*** DATA SHOWN Section Begins ***

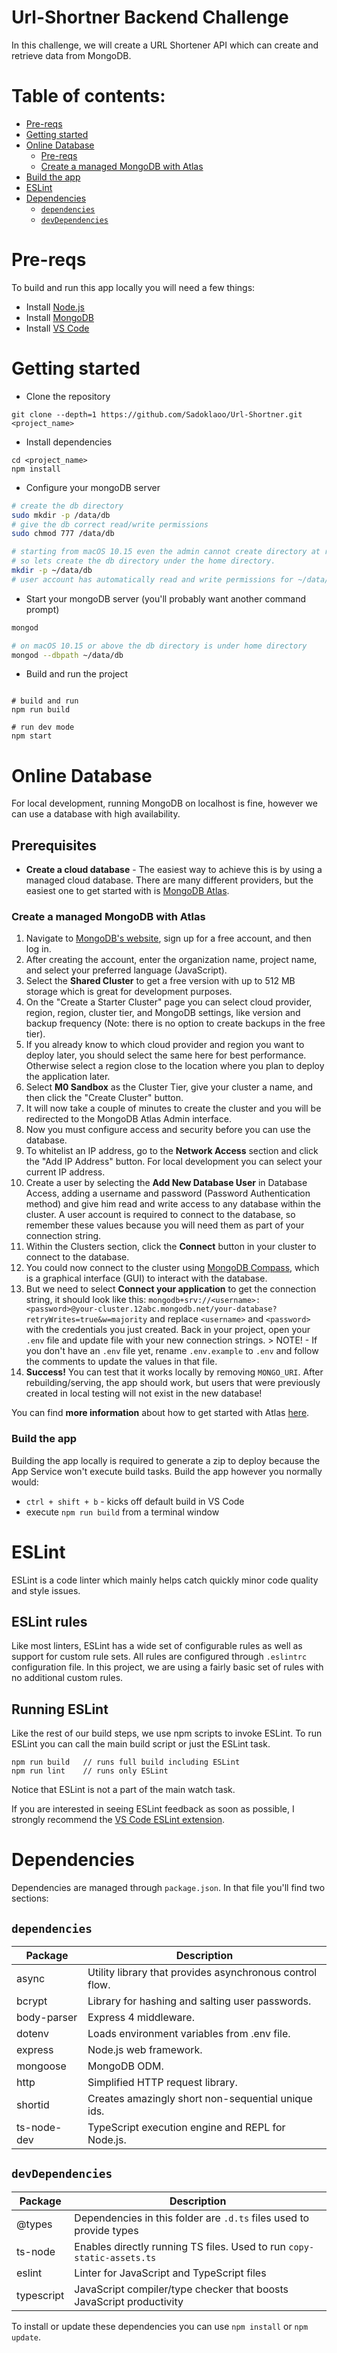 # Url-Shortner Backend Challenge

In this challenge, we will create a URL Shortener API which can create and retrieve data from MongoDB.

# Table of contents:

- [Pre-reqs](#pre-reqs)
- [Getting started](#getting-started)
- [Online Database](#online-database)
  - [Pre-reqs](#Prerequisites)
  - [Create a managed MongoDB with Atlas](#create-a-managed-mongoDB-with-atlas)
- [Build the app](#build-the-app)
- [ESLint](#eslint)
- [Dependencies](#dependencies)
  - [`dependencies`](#dependencies)
  - [`devDependencies`](#devdependencies)

# Pre-reqs

To build and run this app locally you will need a few things:

- Install [Node.js](https://nodejs.org/en/)
- Install [MongoDB](https://docs.mongodb.com/manual/installation/)
- Install [VS Code](https://code.visualstudio.com/)

# Getting started

- Clone the repository

```
git clone --depth=1 https://github.com/Sadoklaoo/Url-Shortner.git <project_name>
```

- Install dependencies

```
cd <project_name>
npm install
```

- Configure your mongoDB server

```bash
# create the db directory
sudo mkdir -p /data/db
# give the db correct read/write permissions
sudo chmod 777 /data/db

# starting from macOS 10.15 even the admin cannot create directory at root
# so lets create the db directory under the home directory.
mkdir -p ~/data/db
# user account has automatically read and write permissions for ~/data/db.
```

- Start your mongoDB server (you'll probably want another command prompt)

```bash
mongod

# on macOS 10.15 or above the db directory is under home directory
mongod --dbpath ~/data/db
```

- Build and run the project

```

# build and run
npm run build

# run dev mode
npm start
```

# Online Database

For local development, running MongoDB on localhost is fine, however we can use a database with high availability.

## Prerequisites

- **Create a cloud database** -
  The easiest way to achieve this is by using a managed cloud database.
  There are many different providers, but the easiest one to get started with is [MongoDB Atlas](#create-a-managed-mongodb-with-atlas).

### Create a managed MongoDB with Atlas

1. Navigate to [MongoDB's website](https://www.mongodb.com/cloud/atlas), sign up for a free account, and then log in.
2. After creating the account, enter the organization name, project name, and select your preferred language (JavaScript).
3. Select the **Shared Cluster** to get a free version with up to 512 MB storage which is great for development purposes.
4. On the "Create a Starter Cluster" page you can select cloud provider, region, region, cluster tier, and
   MongoDB settings, like version and backup frequency (Note: there is no option to create backups in the free tier).
5. If you already know to which cloud provider and region you want to deploy later, you should select the same here for best performance. Otherwise select a region close to the location where you plan to deploy the application later.
6. Select **M0 Sandbox** as the Cluster Tier, give your cluster a name, and then click the "Create Cluster" button.
7. It will now take a couple of minutes to create the cluster and you will be redirected to the MongoDB Atlas Admin interface.
8. Now you must configure access and security before you can use the database.
9. To whitelist an IP address, go to the **Network Access** section and click the "Add IP Address" button. For local development you can select your current IP address.
10. Create a user by selecting the **Add New Database User** in Database Access, adding a username and password (Password Authentication method) and give him read and write access to any database within the cluster.
    A user account is required to connect to the database, so remember these values because you will need them as part of your connection string.
11. Within the Clusters section, click the **Connect** button in your cluster to connect to the database.
12. You could now connect to the cluster using [MongoDB Compass](https://www.mongodb.com/products/compass), which is a graphical interface (GUI) to interact with the database.
13. But we need to select **Connect your application** to get the connection string, it should look like this: `mongodb+srv://<username>:<password>@your-cluster.12abc.mongodb.net/your-database?retryWrites=true&w=majority`
    and replace `<username>` and `<password>` with the credentials you just created.
    Back in your project, open your `.env` file and update file with your new connection strings. > NOTE! - If you don't have an `.env` file yet, rename `.env.example` to `.env` and follow the comments to update the values in that file.
14. **Success!**
    You can test that it works locally by removing `MONGO_URI`.
    After rebuilding/serving, the app should work, but users that were previously created in local testing will not exist in the new database!

You can find **more information** about how to get started with Atlas [here](https://docs.atlas.mongodb.com/getting-started/).

### Build the app

Building the app locally is required to generate a zip to deploy because the App Service won't execute build tasks.
Build the app however you normally would:

- `ctrl + shift + b` - kicks off default build in VS Code
- execute `npm run build` from a terminal window

# ESLint

ESLint is a code linter which mainly helps catch quickly minor code quality and style issues.

## ESLint rules

Like most linters, ESLint has a wide set of configurable rules as well as support for custom rule sets.
All rules are configured through `.eslintrc` configuration file.
In this project, we are using a fairly basic set of rules with no additional custom rules.

## Running ESLint

Like the rest of our build steps, we use npm scripts to invoke ESLint.
To run ESLint you can call the main build script or just the ESLint task.

```
npm run build   // runs full build including ESLint
npm run lint    // runs only ESLint
```

Notice that ESLint is not a part of the main watch task.

If you are interested in seeing ESLint feedback as soon as possible, I strongly recommend the [VS Code ESLint extension](https://marketplace.visualstudio.com/items?itemName=dbaeumer.vscode-eslint).

# Dependencies

Dependencies are managed through `package.json`.
In that file you'll find two sections:

## `dependencies`

| Package     | Description                                              |
| ----------- | -------------------------------------------------------- |
| async       | Utility library that provides asynchronous control flow. |
| bcrypt      | Library for hashing and salting user passwords.          |
| body-parser | Express 4 middleware.                                    |
| dotenv      | Loads environment variables from .env file.              |
| express     | Node.js web framework.                                   |
| mongoose    | MongoDB ODM.                                             |
| http        | Simplified HTTP request library.                         |
| shortid     | Creates amazingly short non-sequential unique ids.       |
| ts-node-dev | TypeScript execution engine and REPL for Node.js.        |

## `devDependencies`

| Package    | Description                                                            |
| ---------- | ---------------------------------------------------------------------- |
| @types     | Dependencies in this folder are `.d.ts` files used to provide types    |
| ts-node    | Enables directly running TS files. Used to run `copy-static-assets.ts` |
| eslint     | Linter for JavaScript and TypeScript files                             |
| typescript | JavaScript compiler/type checker that boosts JavaScript productivity   |

To install or update these dependencies you can use `npm install` or `npm update`.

*** DATA SHOWN Section Ends ***

| PROBLEM STATEMENT |
Show the lines above with "find".

| YOUR RESPONSE |
You can find **more information** about how to get started with Atlas [here](https://docs.atlas.mongodb.com/getting-started/).
In that file you'll find two sections:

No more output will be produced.